Inhumans Go Big, Then Go Home
“Marvel’s Inhumans” in IMAX
ABC is so hyped on—or so overconfident of—their newest comics-based TV series, “Marvel’s Inhumans” that they’re taking it off TV screens and hosting the premiere this weekend exclusively on IMAX movie screens. Yup, the pilot doesn’t air on TV until Sept. 29. But you can pay to see it this Thursday and Friday at your local movie theater.
So who are these Inhumans, and why are they so worthy of such an honor? Well, the Inhumans first started appearing in Fantastic Four comics back in 1965. Fictionally speaking, they got their start millions of years ago when the space-faring Kree race came to prehistoric Earth. (In comics the Kree are best known as the aliens who spawned the original Captain Marvel. In today’s Marvel Cinematic Universe, Ronan the Accuser—the villain from Guardians of the Galaxy—is Kree.) The brilliant and somewhat amoral Kree started experimenting on the primitive human race. The result was a super-powered offshoot known as Inhumans, who were prone to random, occasionally monstrous mutation in adulthood. The Kree eventually abandoned Earth, leaving the Inhumans to their own devices. The Inhuman race went on to build a hidden city, Attilan, located in the Himalayas—which later relocated to the moon.

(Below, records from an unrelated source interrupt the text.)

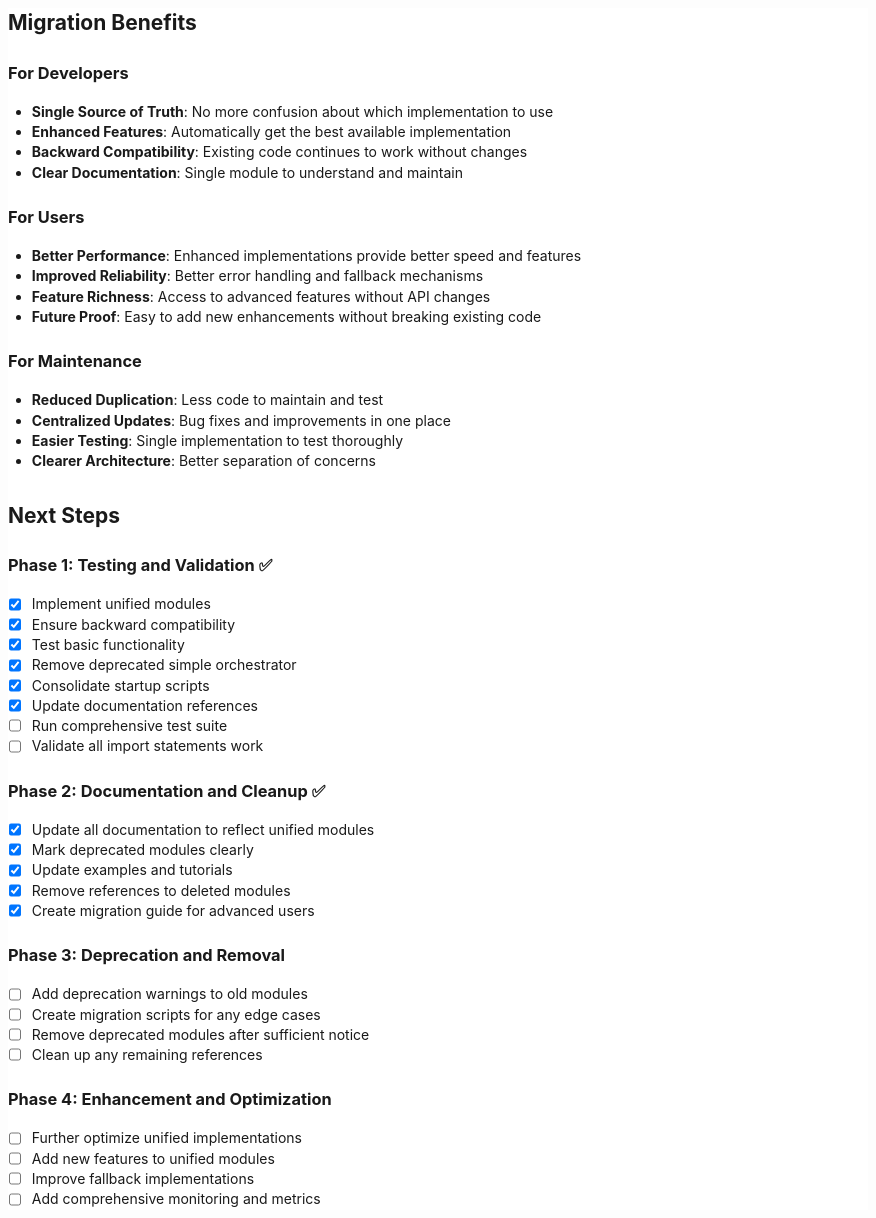 ## Migration Benefits

### For Developers
- **Single Source of Truth**: No more confusion about which implementation to use
- **Enhanced Features**: Automatically get the best available implementation
- **Backward Compatibility**: Existing code continues to work without changes
- **Clear Documentation**: Single module to understand and maintain

### For Users
- **Better Performance**: Enhanced implementations provide better speed and features
- **Improved Reliability**: Better error handling and fallback mechanisms
- **Feature Richness**: Access to advanced features without API changes
- **Future Proof**: Easy to add new enhancements without breaking existing code

### For Maintenance
- **Reduced Duplication**: Less code to maintain and test
- **Centralized Updates**: Bug fixes and improvements in one place
- **Easier Testing**: Single implementation to test thoroughly
- **Clearer Architecture**: Better separation of concerns

## Next Steps

### Phase 1: Testing and Validation ✅
- [x] Implement unified modules
- [x] Ensure backward compatibility
- [x] Test basic functionality
- [x] Remove deprecated simple orchestrator
- [x] Consolidate startup scripts
- [x] Update documentation references
- [ ] Run comprehensive test suite
- [ ] Validate all import statements work

### Phase 2: Documentation and Cleanup ✅
- [x] Update all documentation to reflect unified modules
- [x] Mark deprecated modules clearly
- [x] Update examples and tutorials
- [x] Remove references to deleted modules
- [x] Create migration guide for advanced users

### Phase 3: Deprecation and Removal
- [ ] Add deprecation warnings to old modules
- [ ] Create migration scripts for any edge cases
- [ ] Remove deprecated modules after sufficient notice
- [ ] Clean up any remaining references

### Phase 4: Enhancement and Optimization
- [ ] Further optimize unified implementations
- [ ] Add new features to unified modules
- [ ] Improve fallback implementations
- [ ] Add comprehensive monitoring and metrics
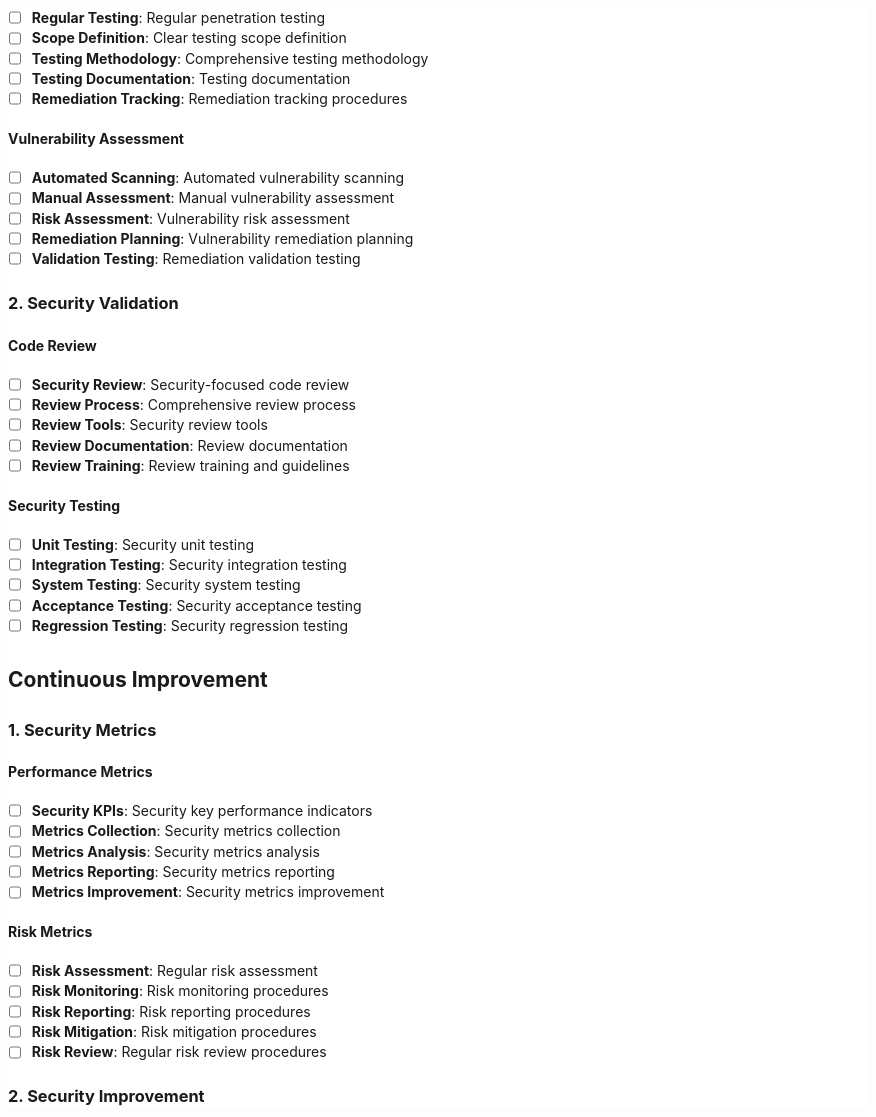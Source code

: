 - [ ] **Regular Testing**: Regular penetration testing
- [ ] **Scope Definition**: Clear testing scope definition
- [ ] **Testing Methodology**: Comprehensive testing methodology
- [ ] **Testing Documentation**: Testing documentation
- [ ] **Remediation Tracking**: Remediation tracking procedures

#### Vulnerability Assessment

- [ ] **Automated Scanning**: Automated vulnerability scanning
- [ ] **Manual Assessment**: Manual vulnerability assessment
- [ ] **Risk Assessment**: Vulnerability risk assessment
- [ ] **Remediation Planning**: Vulnerability remediation planning
- [ ] **Validation Testing**: Remediation validation testing

### 2. Security Validation

#### Code Review

- [ ] **Security Review**: Security-focused code review
- [ ] **Review Process**: Comprehensive review process
- [ ] **Review Tools**: Security review tools
- [ ] **Review Documentation**: Review documentation
- [ ] **Review Training**: Review training and guidelines

#### Security Testing

- [ ] **Unit Testing**: Security unit testing
- [ ] **Integration Testing**: Security integration testing
- [ ] **System Testing**: Security system testing
- [ ] **Acceptance Testing**: Security acceptance testing
- [ ] **Regression Testing**: Security regression testing

## Continuous Improvement

### 1. Security Metrics

#### Performance Metrics

- [ ] **Security KPIs**: Security key performance indicators
- [ ] **Metrics Collection**: Security metrics collection
- [ ] **Metrics Analysis**: Security metrics analysis
- [ ] **Metrics Reporting**: Security metrics reporting
- [ ] **Metrics Improvement**: Security metrics improvement

#### Risk Metrics

- [ ] **Risk Assessment**: Regular risk assessment
- [ ] **Risk Monitoring**: Risk monitoring procedures
- [ ] **Risk Reporting**: Risk reporting procedures
- [ ] **Risk Mitigation**: Risk mitigation procedures
- [ ] **Risk Review**: Regular risk review procedures

### 2. Security Improvement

When Marvel got bought out by Disney and started producing live-action movies and TV shows, a handful of intellectual properties (most notably the X-Men, Spider-Man and Fantastic Four) were stranded at other movie studios. Marvel was particularly angry that it was unable to capitalize directly on its popular X-Men franchise. In a fit of pique Marvel basically canceled all its X-Men comics and refused to utter the word “mutant.” Instead, the company focussed all its attentions on the way-less-popular Inhumans. Instead of saying half the heroes in the Marvel Universe were nuclear-age mutants, they’d simply retcon them to be the genetically altered descendants of alien experiments.
Marvel spent several seasons developing an Inhumans storyline on ABC’s “Agents of S.H.I.E.L.D.” It was to terminate in a major feature film version, which would finally unveil the royal family of Attilan, whose members are the subject of Marvel’s occasional Inhumans comics. Vin Diesel was reportedly desperate to play the notoriously silent king of the Inhumans, Black Bolt, whose softest whisper can level mountains. But Marvel and Disney could never seem to figure out a decent approach to the obscure property. Eventually, plans for a feature film were dropped, and a TV series was created.
Now we get a chance to see that somewhat downgraded concept. The 75-minute pilot—shot on actual IMAX cameras—picks up as the Inhuman royal family returns to Earth from its hideout on the moon. The story is described as a “Shakespearian saga” in which Inhuman king Black Bolt (Anson Mount from “Hell on Wheels”) and his wife, Medusa (Serinda Swan, “Graceland”), are deposed by the king’s scheming brother Maximus (Iwan Rheon, “Game of Thrones”). Also, there’s a giant teleporting bulldog. That, alone, should be worth the price of admission.